Republican-led states and coal companies asked the justices to weigh in after the U.S. Court of Appeals for the District of Columbia Circuit in January struck down the Affordable Clean Energy (ACE) Rule issued under former President Donald Trump.

The day before Biden took office, a divided three-judge panel said that the Trump-era rule — intended to replace former President Barack Obama’s Clean Power Plan, which never took effect — “hinged on a fundamental misconstruction” of a key section of the Clean Air Act that resulted from a “tortured series of misreadings” of the law.

The justices will now consider whether that section of the Clean Air Act “clearly authorizes EPA to decide such matters of vast economic and political significance as whether and how to restructure the nation’s energy system.”

Though there was some initial confusion about the forthcoming review due to a typo in Friday’s order that was later corrected, climate action advocates and legal experts frantically issued warnings about how a ruling from the high court’s right-wing supermajority may impede the Biden administration’s efforts to combat the climate emergency.

“This is the equivalent of an earthquake around the country for those who care deeply about the climate issue,” Harvard University law professor Richard J. Lazarus told The New York Times. The court’s decision threatens “to sharply cut back, if not eliminate altogether, the new administration’s ability to use the Clean Air Act to significantly limit greenhouse gas emissions from the nation’s power plant[s].”

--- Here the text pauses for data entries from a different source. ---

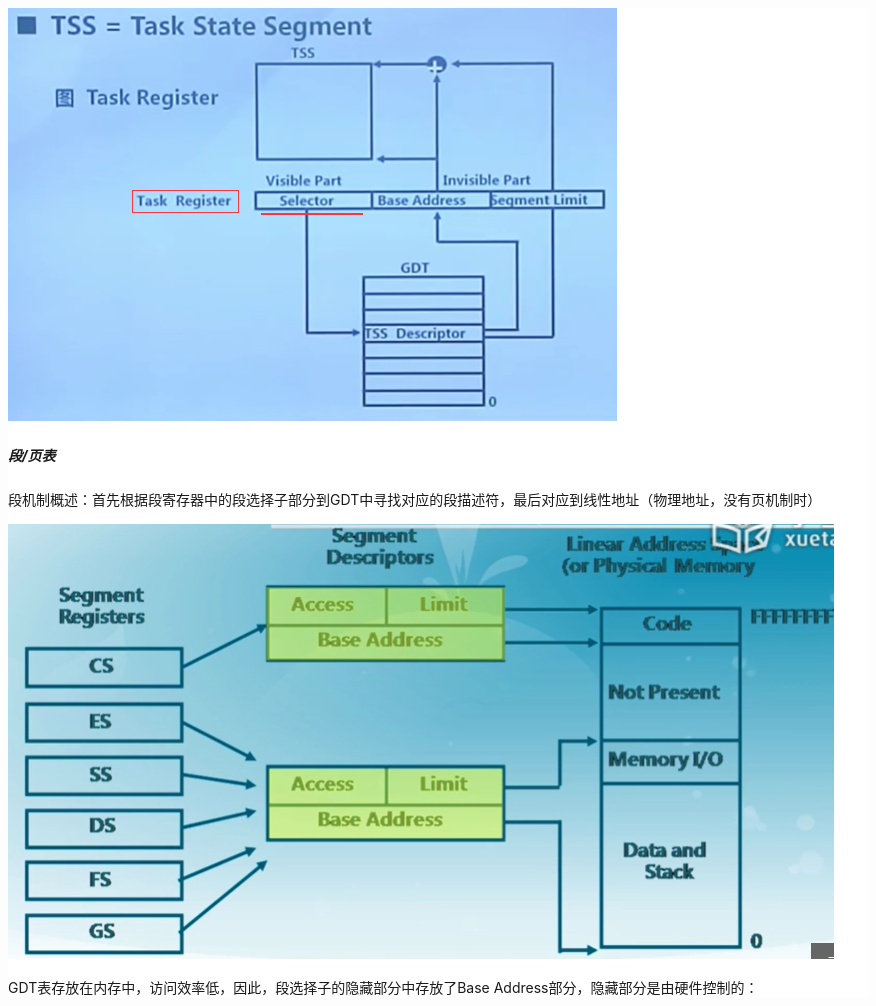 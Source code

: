 ![1597508633938](imgs/ucore37.png)

##### 段/页表

段机制概述：首先根据段寄存器中的段选择子部分到GDT中寻找对应的段描述符，最后对应到线性地址（物理地址，没有页机制时）

![1597551324212](imgs/ucore38.png)

GDT表存放在内存中，访问效率低，因此，段选择子的隐藏部分中存放了Base Address部分，隐藏部分是由硬件控制的：
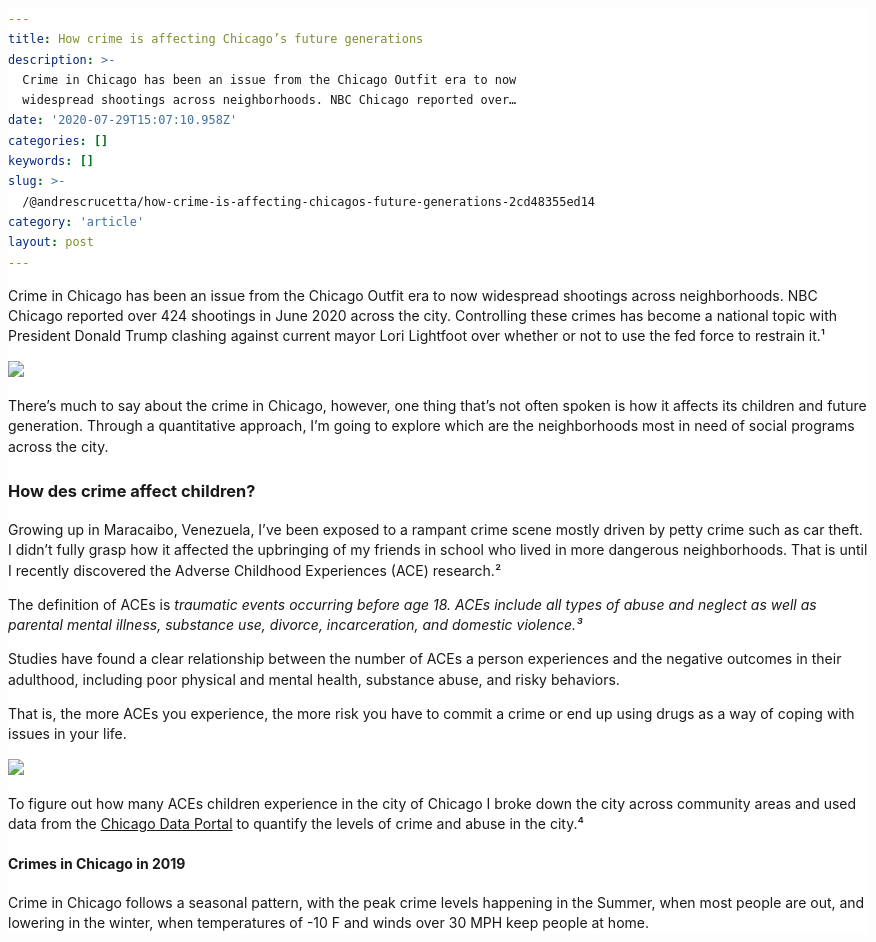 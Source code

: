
 ```yaml
---
title: How crime is affecting Chicago’s future generations
description: >-
  Crime in Chicago has been an issue from the Chicago Outfit era to now
  widespread shootings across neighborhoods. NBC Chicago reported over…
date: '2020-07-29T15:07:10.958Z'
categories: []
keywords: []
slug: >-
  /@andrescrucetta/how-crime-is-affecting-chicagos-future-generations-2cd48355ed14
category: 'article'
layout: post
---
```


Crime in Chicago has been an issue from the Chicago Outfit era to now widespread shootings across neighborhoods. NBC Chicago reported over 424 shootings in June 2020 across the city. Controlling these crimes has become a national topic with President Donald Trump clashing against current mayor Lori Lightfoot over whether or not to use the fed force to restrain it.¹

![](/Users/andrescrucettanieto/Documents/GitHub/markdown-converter/posts/md_1672369357164/img/0__HOGABgrQ1pL3rcza.jpg)

There’s much to say about the crime in Chicago, however, one thing that’s not often spoken is how it affects its children and future generation. Through a quantitative approach, I’m going to explore which are the neighborhoods most in need of social programs across the city.

### **How des crime affect children?**

Growing up in Maracaibo, Venezuela, I’ve been exposed to a rampant crime scene mostly driven by petty crime such as car theft. I didn’t fully grasp how it affected the upbringing of my friends in school who lived in more dangerous neighborhoods. That is until I recently discovered the Adverse Childhood Experiences (ACE) research.²

The definition of ACEs is _traumatic events occurring before age 18. ACEs include all types of abuse and neglect as well as parental mental illness, substance use, divorce, incarceration, and domestic violence.³_

Studies have found a clear relationship between the number of ACEs a person experiences and the negative outcomes in their adulthood, including poor physical and mental health, substance abuse, and risky behaviors.

That is, the more ACEs you experience, the more risk you have to commit a crime or end up using drugs as a way of coping with issues in your life.

![](/Users/andrescrucettanieto/Documents/GitHub/markdown-converter/posts/md_1672369357164/img/0__0Od6RiQz__obZf1Pw.jpg)

To figure out how many ACEs children experience in the city of Chicago I broke down the city across community areas and used data from the [Chicago Data Portal](https://data.cityofchicago.org/) to quantify the levels of crime and abuse in the city.⁴

#### **Crimes in Chicago in 2019**

Crime in Chicago follows a seasonal pattern, with the peak crime levels happening in the Summer, when most people are out, and lowering in the winter, when temperatures of -10 F and winds over 30 MPH keep people at home.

The development comes a day after Biden announced a $1.75 trillion watered-down version of the Build Back Better Act that stripped out some climate provisions due to opposition from Sen. Joe Manchin (D-W.Va.), one of the corporate-backed, right-wing party members who has held up the package designed to include much of the president’s agenda.

Although the Biden administration is still working on ways to cut emissions that don’t rely on the section of the Clean Air Act in question, HuffPost’s Alexander Kaufman explained how an unfavorable ruling from the Supreme Court could cause problems, given current conditions in Congress:

“It’s only this one statute of the Clean Air Act, which is one of many tools the administration has,” Michael Gerrard, director of Columbia Law School’s Sabin Center on Climate Change Law, told HuffPost. “I don’t think it’s a problem for most of the measures the administration might want. But there’s this one particular tool that might be in trouble.”

The court could, however, seek to “take this as an opportunity to rule more broadly about the ability of Congress to delegate decisions to agencies,” by going after the non-delegation doctrine, and might “say Congress is going to have to give EPA authority over such an important area and be more clear and explicit.”

That would likely constitute a victory for the plaintiffs. With a 50-50 split in the Senate, Democrats need to vote in lockstep to pass a bill, giving unique power to lone senators like Manchin, whose opposition to climate regulations and personal family fortune tied up in a coal business have made him a magnet for fossil fuel industry donations throughout the past year. He’d be unlikely to vote for legislation granting the EPA new powers to regulate greenhouse gases. And Republicans are favored to win back at least one chamber of Congress in next year’s midterm election.

This “is the most significant climate case to reach the Supreme Court since 2007, when the justices ruled in Massachusetts v. EPA that greenhouse gases could be regulated as air pollutants under the Clean Air Act,” noted E&E News.

As the petitioners, including 19 states led by West Virginia, celebrated the court’s announcement, campaigners such as David Doniger, senior strategic director at the Natural Resources Defense Council’s Climate & Clean Energy program, vowed that “we will vigorously defend EPA’s authority to curb power plants’ huge contribution to the climate crisis.”

EPA Administrator Michael Regan, meanwhile, signaled in a pair of tweets that the Biden administration will keep up its work to address climate-wrecking pollution.

The federal agency, Regan vowed, “will continue to advance new standards to ensure that all Americans are protected from the power plant pollution that harms public health and our economy.”